I am staring at a blank sheet of paper – or rather a computer screen, seriously wondering what will happen next, writes Rev Sydney Maitland. Normally at this stage, there is a theme which I want to expand upon, but now there is really very little – except this: that what I have to offer is an emptiness, in that I have few ideas or themes of my own that I want to explore. This time there is no agenda or pressing issue, and I generally try to avoid those that are in today’s news in favour of asking questions about how we develop our understanding in today’s culture without compromising or distorting the things that guide our faith. Last month’s comment was written some 12 days before the magazine came out and three days before the chemical attacks of 21 August in Syria.
The normal course of life is about developing ourselves and exploring and then fulfilling our potential. Indeed Jesus grew up in a carpenter’s workshop, learning the tools and materials of Joseph’s craft. He would also have learned about sourcing his timber, and of course getting commissions.
But an essential part of His mission was also about emptying Himself. His temptations after His baptism could have led Him into public welfare and charity (“Command that these stones be made bread”), or politics (“All these lands I will give you, and their glory”) or indeed showmanship (“Throw yourself off the pinnacle of the temple”). The road He did choose was one of self-giving and self-emptying. He had nowhere to lay His head, no guarantee of food or clothing or safety. More than that, He was wholly taken up with obeying His Father’s command and commission. He would make no claim on home, family or friends. His teaching would be what He had been given to say, His works would be in response to the needs of others, and His lifestyle and teaching would attract constant criticism.

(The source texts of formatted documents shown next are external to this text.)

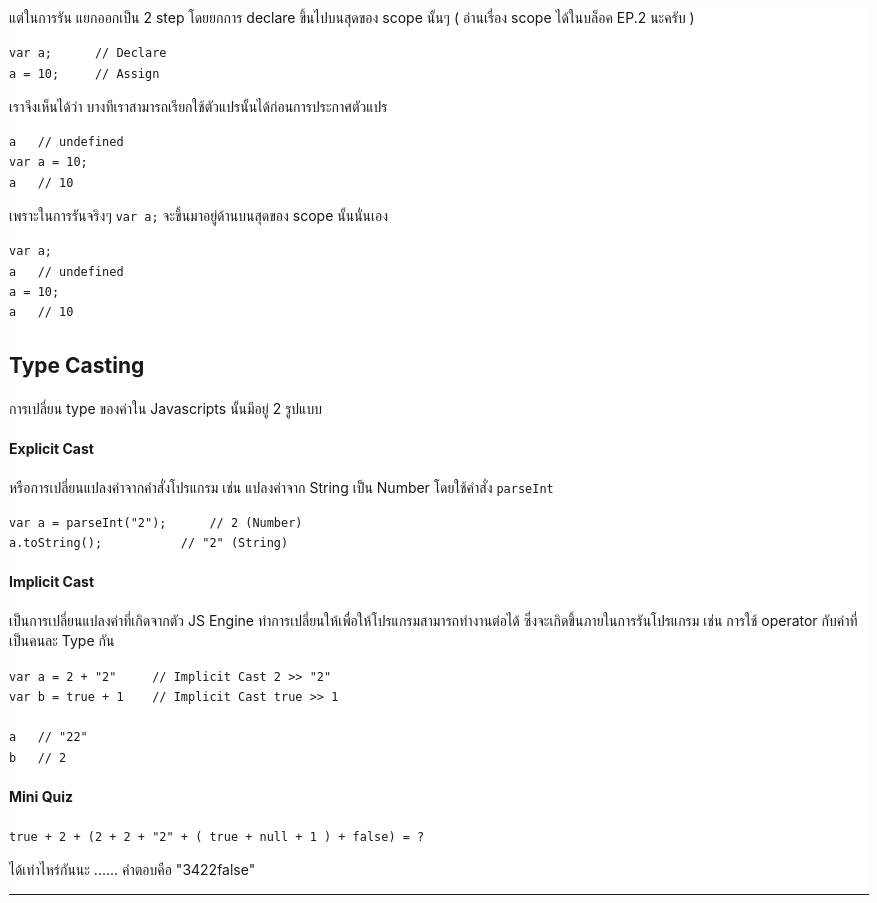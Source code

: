 แต่ในการรัน แยกออกเป็น 2 step โดยยกการ declare ขึ้นไปบนสุดของ scope นั้นๆ ( อ่านเรื่อง scope ได้ในบล็อค EP.2 นะครับ )

```
var a;		// Declare
a = 10;		// Assign
```

เราจึงเห็นได้ว่า บางทีเราสามารถเรียกใช้ตัวแปรนั้นได้ก่อนการประกาศตัวแปร

```
a 	// undefined
var a = 10;
a 	// 10
```

เพราะในการรันจริงๆ `var a;` จะขึ้นมาอยู่ด้านบนสุดของ scope นั้นนั่นเอง 

```
var a;
a 	// undefined
a = 10;
a 	// 10
```

## Type Casting

การเปลี่ยน type ของค่าใน Javascripts นั้นมีอยู่ 2 รูปแบบ

#### Explicit Cast

หรือการเปลี่ยนแปลงค่าจากคำสั่งโปรแกรม เช่น แปลงค่าจาก String เป็น Number โดยใช้คำสั่ง `parseInt`

```
var a = parseInt("2");		// 2 (Number)
a.toString();			// "2" (String)
```

#### Implicit Cast

เป็นการเปลี่ยนแปลงค่าที่เกิดจากตัว JS Engine ทำการเปลี่ยนให้เพื่อให้โปรแกรมสามารถทำงานต่อได้ ซึ่งจะเกิดขึ้นภายในการรันโปรแกรม เช่น การใช้ operator กับค่าที่เป็นคนละ Type กัน

```
var a = 2 + "2"		// Implicit Cast 2 >> "2"
var b = true + 1	// Implicit Cast true >> 1

a 	// "22"
b 	// 2
```

#### Mini Quiz

```
true + 2 + (2 + 2 + "2" + ( true + null + 1 ) + false) = ?
```

ได้เท่าไหร่กันนะ ...... คำตอบคือ "3422false"

---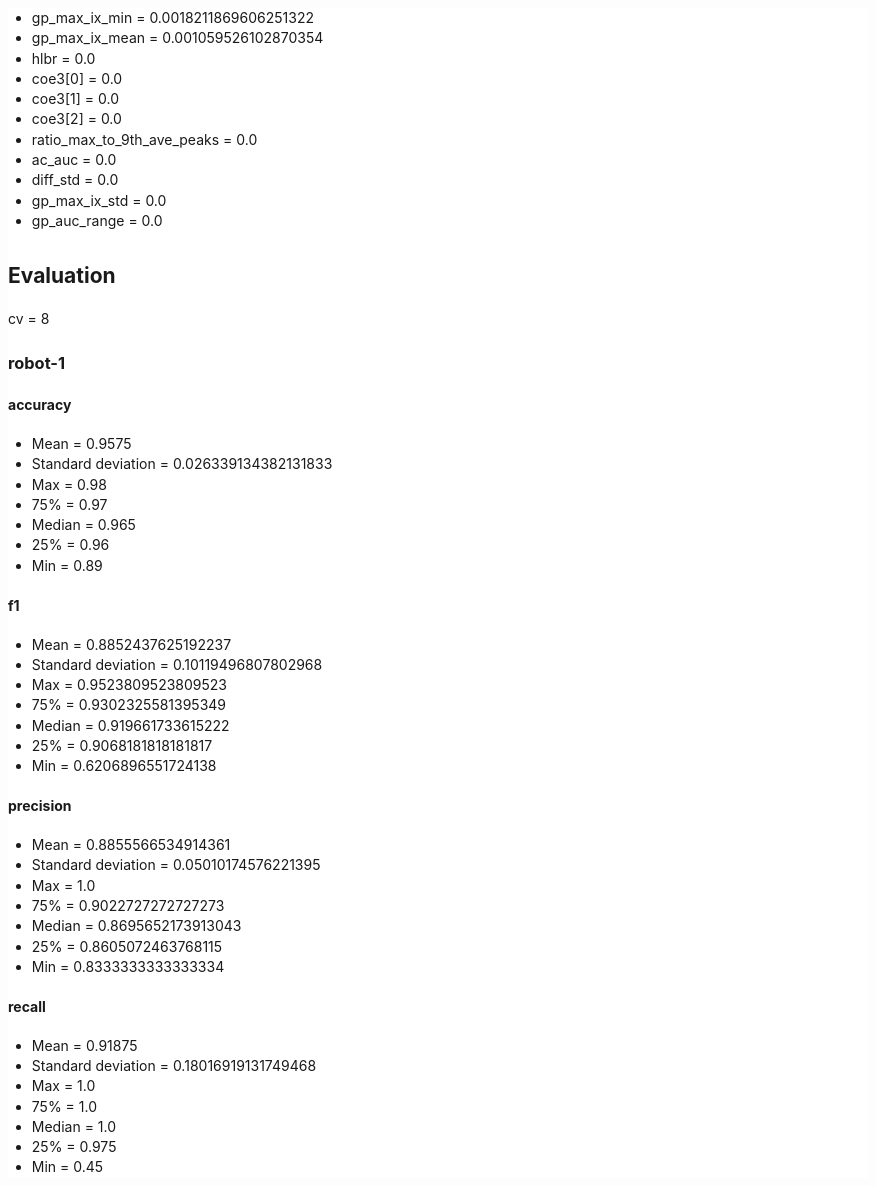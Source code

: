 - gp_max_ix_min = 0.0018211869606251322
- gp_max_ix_mean = 0.001059526102870354
- hlbr = 0.0
- coe3[0] = 0.0
- coe3[1] = 0.0
- coe3[2] = 0.0
- ratio_max_to_9th_ave_peaks = 0.0
- ac_auc = 0.0
- diff_std = 0.0
- gp_max_ix_std = 0.0
- gp_auc_range = 0.0

## Evaluation
cv = 8
### robot-1
#### accuracy
- Mean = 0.9575
- Standard deviation = 0.026339134382131833
- Max = 0.98
- 75% = 0.97
- Median = 0.965
- 25% = 0.96
- Min = 0.89

#### f1
- Mean = 0.8852437625192237
- Standard deviation = 0.10119496807802968
- Max = 0.9523809523809523
- 75% = 0.9302325581395349
- Median = 0.919661733615222
- 25% = 0.9068181818181817
- Min = 0.6206896551724138

#### precision
- Mean = 0.8855566534914361
- Standard deviation = 0.05010174576221395
- Max = 1.0
- 75% = 0.9022727272727273
- Median = 0.8695652173913043
- 25% = 0.8605072463768115
- Min = 0.8333333333333334

#### recall
- Mean = 0.91875
- Standard deviation = 0.18016919131749468
- Max = 1.0
- 75% = 1.0
- Median = 1.0
- 25% = 0.975
- Min = 0.45
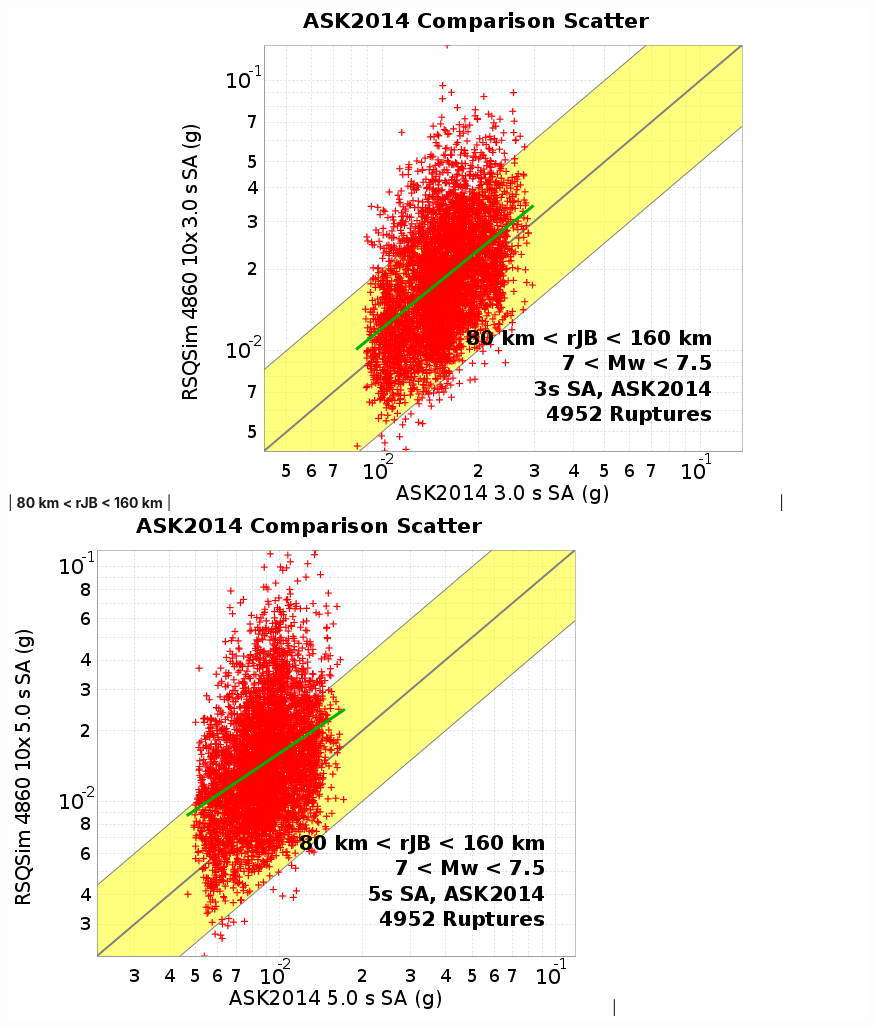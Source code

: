| **80 km < rJB < 160 km** | ![Scatter Plot](resources/USC_mag_7_7.5_dist_80_160_3s_ASK2014_scatter.png) | ![Scatter Plot](resources/USC_mag_7_7.5_dist_80_160_5s_ASK2014_scatter.png) |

And yet, and yet, and yet: no one else had given such teaching as this, for He taught as one with authority. The word about His miracles spread far and wide. His words would penetrate the deepest thoughts and desires of His listeners, and His works would wholly astonish those about Him (“Just what kind of man IS this?”).
Jesus fulfilled Himself all right but He did so by denying Himself – and that was the very route to His growing up from childhood into the fullness of manhood that God always wanted Him to enter. He did so by denial and even suffering, and His hidden years are probably hidden so that we may not pry or speculate. Such is the emptying of Jesus, a self-giving which reached its climax on the cross.
For us there is much hurt and perplexity when things fail us and life turns against us. Some lose their faith entirely while others become bitter, distrustful and resentful, losing their humour and joy and peace in the process. And part of our mission is to recognise when things do not go as we had hoped – and then to yield the adversity into the merciful hands of God, that He might take the matter, bless it, break it and give it back to us in portions that we can handle.
“Thy will be done” certainly has a depth to it that we will have to pray and meditate upon thought the whole of life.